Ports such as Newport and Providence had turned away from the required British system of mercantilism (to trade only with England) and brought a great deal of wealth and commerce from around the globe. Now, these illegal activities were to be stamped out. Couple this with the increased burden of taxes, and one can well imagine the anger and resentment felt by all Rhode Islanders.

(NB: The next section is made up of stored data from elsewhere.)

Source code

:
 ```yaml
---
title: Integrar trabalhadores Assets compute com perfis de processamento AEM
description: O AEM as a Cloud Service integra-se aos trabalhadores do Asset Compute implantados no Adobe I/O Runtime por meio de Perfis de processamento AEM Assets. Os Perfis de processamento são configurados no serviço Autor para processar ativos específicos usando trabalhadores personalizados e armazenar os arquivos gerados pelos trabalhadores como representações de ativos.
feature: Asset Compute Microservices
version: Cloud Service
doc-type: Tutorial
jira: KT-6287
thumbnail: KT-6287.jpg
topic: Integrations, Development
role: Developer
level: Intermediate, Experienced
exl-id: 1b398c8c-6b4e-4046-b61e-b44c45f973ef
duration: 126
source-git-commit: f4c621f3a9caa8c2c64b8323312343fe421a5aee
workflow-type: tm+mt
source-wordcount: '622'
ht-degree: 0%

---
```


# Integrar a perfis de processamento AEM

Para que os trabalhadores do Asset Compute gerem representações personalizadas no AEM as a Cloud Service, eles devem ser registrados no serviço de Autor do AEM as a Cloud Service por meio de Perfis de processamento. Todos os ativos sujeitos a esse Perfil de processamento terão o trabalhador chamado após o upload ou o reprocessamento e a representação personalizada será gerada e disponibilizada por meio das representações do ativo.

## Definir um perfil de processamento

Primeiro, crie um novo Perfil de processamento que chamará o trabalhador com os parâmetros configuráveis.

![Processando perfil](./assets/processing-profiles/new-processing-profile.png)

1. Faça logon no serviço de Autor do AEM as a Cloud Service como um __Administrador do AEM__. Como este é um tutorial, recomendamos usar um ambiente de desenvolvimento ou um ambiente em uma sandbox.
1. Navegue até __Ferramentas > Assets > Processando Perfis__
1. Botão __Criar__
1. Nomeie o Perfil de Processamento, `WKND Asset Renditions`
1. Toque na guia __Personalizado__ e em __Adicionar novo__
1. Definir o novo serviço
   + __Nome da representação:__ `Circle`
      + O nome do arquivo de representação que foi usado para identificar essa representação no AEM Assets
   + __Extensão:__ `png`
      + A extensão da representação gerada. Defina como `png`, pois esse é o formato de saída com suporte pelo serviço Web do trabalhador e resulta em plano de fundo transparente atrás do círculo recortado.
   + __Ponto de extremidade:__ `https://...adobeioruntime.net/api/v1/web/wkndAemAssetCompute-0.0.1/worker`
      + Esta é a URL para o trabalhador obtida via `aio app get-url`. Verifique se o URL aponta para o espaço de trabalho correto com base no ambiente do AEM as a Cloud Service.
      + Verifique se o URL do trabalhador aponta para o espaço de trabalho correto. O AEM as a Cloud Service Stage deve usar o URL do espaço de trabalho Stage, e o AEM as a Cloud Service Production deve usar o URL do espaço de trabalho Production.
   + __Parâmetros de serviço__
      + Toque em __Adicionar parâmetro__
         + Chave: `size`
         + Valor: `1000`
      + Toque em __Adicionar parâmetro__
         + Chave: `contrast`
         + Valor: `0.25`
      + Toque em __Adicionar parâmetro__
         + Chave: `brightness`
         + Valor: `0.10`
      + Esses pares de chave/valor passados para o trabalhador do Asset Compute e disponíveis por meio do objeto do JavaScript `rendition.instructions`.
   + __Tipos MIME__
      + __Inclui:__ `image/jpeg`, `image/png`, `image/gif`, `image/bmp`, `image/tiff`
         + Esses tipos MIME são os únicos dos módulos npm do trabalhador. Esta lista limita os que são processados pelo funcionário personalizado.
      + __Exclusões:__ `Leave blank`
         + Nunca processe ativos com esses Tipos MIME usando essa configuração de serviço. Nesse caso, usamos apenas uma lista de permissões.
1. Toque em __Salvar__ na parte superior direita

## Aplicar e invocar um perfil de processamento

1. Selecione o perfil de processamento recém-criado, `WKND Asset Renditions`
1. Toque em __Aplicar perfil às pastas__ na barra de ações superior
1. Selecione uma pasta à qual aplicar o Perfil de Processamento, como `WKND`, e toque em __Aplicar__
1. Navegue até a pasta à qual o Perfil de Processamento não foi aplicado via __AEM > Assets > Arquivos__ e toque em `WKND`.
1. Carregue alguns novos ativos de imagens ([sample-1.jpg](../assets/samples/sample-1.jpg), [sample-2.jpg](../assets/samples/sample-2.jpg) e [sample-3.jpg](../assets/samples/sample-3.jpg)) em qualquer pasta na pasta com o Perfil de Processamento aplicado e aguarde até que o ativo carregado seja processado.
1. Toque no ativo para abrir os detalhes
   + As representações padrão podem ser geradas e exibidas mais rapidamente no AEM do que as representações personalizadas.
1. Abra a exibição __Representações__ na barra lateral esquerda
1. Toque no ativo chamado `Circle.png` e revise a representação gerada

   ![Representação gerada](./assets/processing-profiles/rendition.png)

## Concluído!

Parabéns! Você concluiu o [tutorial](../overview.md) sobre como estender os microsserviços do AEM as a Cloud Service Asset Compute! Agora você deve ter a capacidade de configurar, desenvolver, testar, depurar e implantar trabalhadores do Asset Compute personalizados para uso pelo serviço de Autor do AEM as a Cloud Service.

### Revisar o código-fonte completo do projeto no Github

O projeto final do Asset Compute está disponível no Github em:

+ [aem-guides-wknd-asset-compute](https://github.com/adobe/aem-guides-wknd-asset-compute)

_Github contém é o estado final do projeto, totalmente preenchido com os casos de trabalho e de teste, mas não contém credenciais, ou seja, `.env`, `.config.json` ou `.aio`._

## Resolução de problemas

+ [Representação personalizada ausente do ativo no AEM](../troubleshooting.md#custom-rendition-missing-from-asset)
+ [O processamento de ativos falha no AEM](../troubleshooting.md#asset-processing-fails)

In 1772, the two-masted schooner H.M.S. Gaspee, under the command of the stern Lieutenant William Dudingston, was transferred from Pennsylvania to New England in order to stem the tide of illegal trade. In fact, the Dudingston's efforts were so successful, the British government believed that riots might break out because he seized so many ships. Regardless, the smuggling activities continued and were particularly pronounced in Narragansett Bay, so the Crown ordered the Gaspee to patrol there permanently in early March. As the months progressed, Dudingston's aggressive tactics continued to incite the colonists. He pursued every ship from the large merchantmen to the small traders and fishermen. The Gaspee crew was even ordered to take supplies from area farmers without permission or compensation. When news of these actions reached Rhode Island governor Joseph Wanton, he called for a meeting with Lieutenant Dudingston to voice the residents concerns. Dudingston refused and continued his strategy of disrupting commerce throughout Narragansett Bay.

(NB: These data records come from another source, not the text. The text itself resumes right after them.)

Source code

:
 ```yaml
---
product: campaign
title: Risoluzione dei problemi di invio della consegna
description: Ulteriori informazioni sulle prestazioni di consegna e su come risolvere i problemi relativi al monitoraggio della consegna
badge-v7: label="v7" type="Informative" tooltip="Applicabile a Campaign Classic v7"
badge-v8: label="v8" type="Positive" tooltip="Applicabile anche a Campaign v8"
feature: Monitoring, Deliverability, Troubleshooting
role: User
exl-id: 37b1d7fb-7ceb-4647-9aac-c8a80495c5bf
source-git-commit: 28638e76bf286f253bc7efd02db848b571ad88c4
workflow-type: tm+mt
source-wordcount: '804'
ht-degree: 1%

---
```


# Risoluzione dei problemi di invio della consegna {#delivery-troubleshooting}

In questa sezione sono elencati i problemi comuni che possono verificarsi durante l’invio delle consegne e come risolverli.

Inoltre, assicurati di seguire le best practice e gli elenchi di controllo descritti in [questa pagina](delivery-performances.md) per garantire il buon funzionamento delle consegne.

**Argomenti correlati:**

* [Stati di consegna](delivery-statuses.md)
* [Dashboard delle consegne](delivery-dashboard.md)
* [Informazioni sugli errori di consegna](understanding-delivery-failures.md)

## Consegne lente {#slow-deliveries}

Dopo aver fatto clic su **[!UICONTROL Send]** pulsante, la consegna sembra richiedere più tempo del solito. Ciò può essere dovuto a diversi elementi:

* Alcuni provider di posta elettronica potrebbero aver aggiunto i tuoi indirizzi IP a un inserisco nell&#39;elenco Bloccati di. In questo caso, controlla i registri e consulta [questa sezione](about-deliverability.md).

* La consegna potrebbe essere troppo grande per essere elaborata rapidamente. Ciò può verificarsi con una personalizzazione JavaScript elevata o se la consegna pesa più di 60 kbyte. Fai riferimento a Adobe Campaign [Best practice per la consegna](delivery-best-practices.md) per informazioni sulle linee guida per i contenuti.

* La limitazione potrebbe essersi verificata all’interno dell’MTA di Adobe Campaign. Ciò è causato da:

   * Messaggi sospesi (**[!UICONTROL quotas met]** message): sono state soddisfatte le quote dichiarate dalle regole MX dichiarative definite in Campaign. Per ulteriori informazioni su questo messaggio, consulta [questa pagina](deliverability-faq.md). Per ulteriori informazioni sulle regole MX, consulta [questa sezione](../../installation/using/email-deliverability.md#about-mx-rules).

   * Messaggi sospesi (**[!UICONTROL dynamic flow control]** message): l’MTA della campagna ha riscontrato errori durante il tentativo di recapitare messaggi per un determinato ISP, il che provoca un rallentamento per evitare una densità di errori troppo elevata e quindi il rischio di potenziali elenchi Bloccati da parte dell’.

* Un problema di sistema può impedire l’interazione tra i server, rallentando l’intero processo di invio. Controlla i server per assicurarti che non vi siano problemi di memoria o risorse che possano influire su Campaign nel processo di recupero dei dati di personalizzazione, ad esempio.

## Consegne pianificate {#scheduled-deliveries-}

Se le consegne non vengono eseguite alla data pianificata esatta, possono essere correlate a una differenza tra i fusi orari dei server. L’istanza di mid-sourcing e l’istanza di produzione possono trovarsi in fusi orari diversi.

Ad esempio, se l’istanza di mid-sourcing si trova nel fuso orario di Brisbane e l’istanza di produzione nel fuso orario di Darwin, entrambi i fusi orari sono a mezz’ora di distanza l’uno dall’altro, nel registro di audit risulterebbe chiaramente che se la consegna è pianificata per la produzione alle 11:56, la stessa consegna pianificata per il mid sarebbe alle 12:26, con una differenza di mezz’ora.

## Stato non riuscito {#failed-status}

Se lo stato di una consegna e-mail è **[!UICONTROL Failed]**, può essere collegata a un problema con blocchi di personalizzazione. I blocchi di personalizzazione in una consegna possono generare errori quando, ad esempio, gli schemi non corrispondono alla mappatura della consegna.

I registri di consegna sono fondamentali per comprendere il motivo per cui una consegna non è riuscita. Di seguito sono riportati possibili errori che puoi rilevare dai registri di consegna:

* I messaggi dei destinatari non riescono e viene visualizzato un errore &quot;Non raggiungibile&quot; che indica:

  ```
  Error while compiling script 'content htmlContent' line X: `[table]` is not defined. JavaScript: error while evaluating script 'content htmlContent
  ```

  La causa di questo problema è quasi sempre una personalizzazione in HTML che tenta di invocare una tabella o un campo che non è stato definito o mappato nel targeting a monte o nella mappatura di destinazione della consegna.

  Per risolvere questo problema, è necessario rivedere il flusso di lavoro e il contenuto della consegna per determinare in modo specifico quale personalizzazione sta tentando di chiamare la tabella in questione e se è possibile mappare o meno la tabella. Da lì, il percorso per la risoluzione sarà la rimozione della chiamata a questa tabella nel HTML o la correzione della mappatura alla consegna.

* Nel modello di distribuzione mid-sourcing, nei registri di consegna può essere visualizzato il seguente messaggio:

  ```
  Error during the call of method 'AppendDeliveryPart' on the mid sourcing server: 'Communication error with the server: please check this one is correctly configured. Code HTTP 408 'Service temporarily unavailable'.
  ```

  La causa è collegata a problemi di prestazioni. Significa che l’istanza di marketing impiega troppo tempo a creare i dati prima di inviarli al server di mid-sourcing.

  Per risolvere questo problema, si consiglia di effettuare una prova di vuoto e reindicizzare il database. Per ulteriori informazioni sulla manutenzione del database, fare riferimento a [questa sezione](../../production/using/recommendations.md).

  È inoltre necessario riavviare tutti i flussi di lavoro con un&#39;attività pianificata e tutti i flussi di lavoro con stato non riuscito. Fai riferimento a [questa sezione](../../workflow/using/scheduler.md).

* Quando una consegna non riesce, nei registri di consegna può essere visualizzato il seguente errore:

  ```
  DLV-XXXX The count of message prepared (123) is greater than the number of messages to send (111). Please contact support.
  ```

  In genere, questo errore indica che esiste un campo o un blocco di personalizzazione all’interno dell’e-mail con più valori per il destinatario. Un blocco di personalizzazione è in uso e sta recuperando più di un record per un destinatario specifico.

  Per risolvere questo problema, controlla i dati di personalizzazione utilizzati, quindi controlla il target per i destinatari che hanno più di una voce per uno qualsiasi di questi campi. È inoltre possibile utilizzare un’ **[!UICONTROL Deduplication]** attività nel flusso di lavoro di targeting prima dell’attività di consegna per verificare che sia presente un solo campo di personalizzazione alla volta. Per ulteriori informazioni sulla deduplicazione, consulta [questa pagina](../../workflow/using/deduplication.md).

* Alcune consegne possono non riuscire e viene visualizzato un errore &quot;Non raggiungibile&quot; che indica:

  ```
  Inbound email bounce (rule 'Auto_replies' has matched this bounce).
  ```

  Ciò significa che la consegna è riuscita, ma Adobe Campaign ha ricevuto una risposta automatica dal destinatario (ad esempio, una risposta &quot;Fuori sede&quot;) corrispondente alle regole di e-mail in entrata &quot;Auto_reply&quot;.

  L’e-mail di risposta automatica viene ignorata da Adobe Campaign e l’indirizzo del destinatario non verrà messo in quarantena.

On June 9, the Gaspee attempted to stop and search the Hannah, a small trader from Newport bound for Providence. The captain of the Hannah, Benjamin Lindsey, refused to comply even after warning shots were fired from the Gaspee. Lindsey lured Dudingston into an area off Namquid point, an area which Lindsey knew to be very shallow at low tide. By two o'clock, the Gaspee had run aground and the Hannah raced away. Upon arrival in Providence, Lindsey informed John Brown of his experiences. Brown saw this as an opportunity for revenge and called upon his loyal sea captain, Abraham Whipple, to muster a crew. Within a few hours, the sixty men shoved off from Fenner's Warf to make the six mile journey to where the Gaspee was stranded.
The dark moonless evening kept the longboats out of sight until they were within 60 to 100 yards of the ship. This was important because each man knew that if they were detected, the eight large guns of the Gaspee would tear them to shreds. By the time the Gaspee's sentinel raised the alarm, the ship was surrounded. John Brown, describing himself as the Sheriff of Kent County, called for the surrender of the Gaspee and Lieutenant Dudingston. In response, Dudingston ordered the crew to fire upon anyone who attempted to board the ship. Shortly thereafter, the Rhode Islanders rushed the decks of the Gaspee and, in the melee, Dudingston was struck by a musket ball in the arm and fell to the deck. The remainder of the crew, most of whom were asleep below deck, were overcome by the raiding party and Dudingston was forced to surrender. The captured crew was bound, placed into the longboats, and placed on shore in the Pawtuxet area. The leaders then removed most of the documents aboard the Gaspee and ordered the ship to be burned. Little did they realize that the flames that reached into the night sky were, in reality, lighting the way to the forthcoming American Revolution.
The following day, the towns of Providence, Bristol, and Newport were abuzz with the events of the previous evening. Many people saw the flames and heard the explosions. Yet, when the investigation of the Gaspee affair was opened on June 10, 1772 until its closure a year later, not one individual claimed to know any detail surrounding those involved or the course of action. It was not until after the Americans had succeeded in obtaining their independence that the stories were told and written.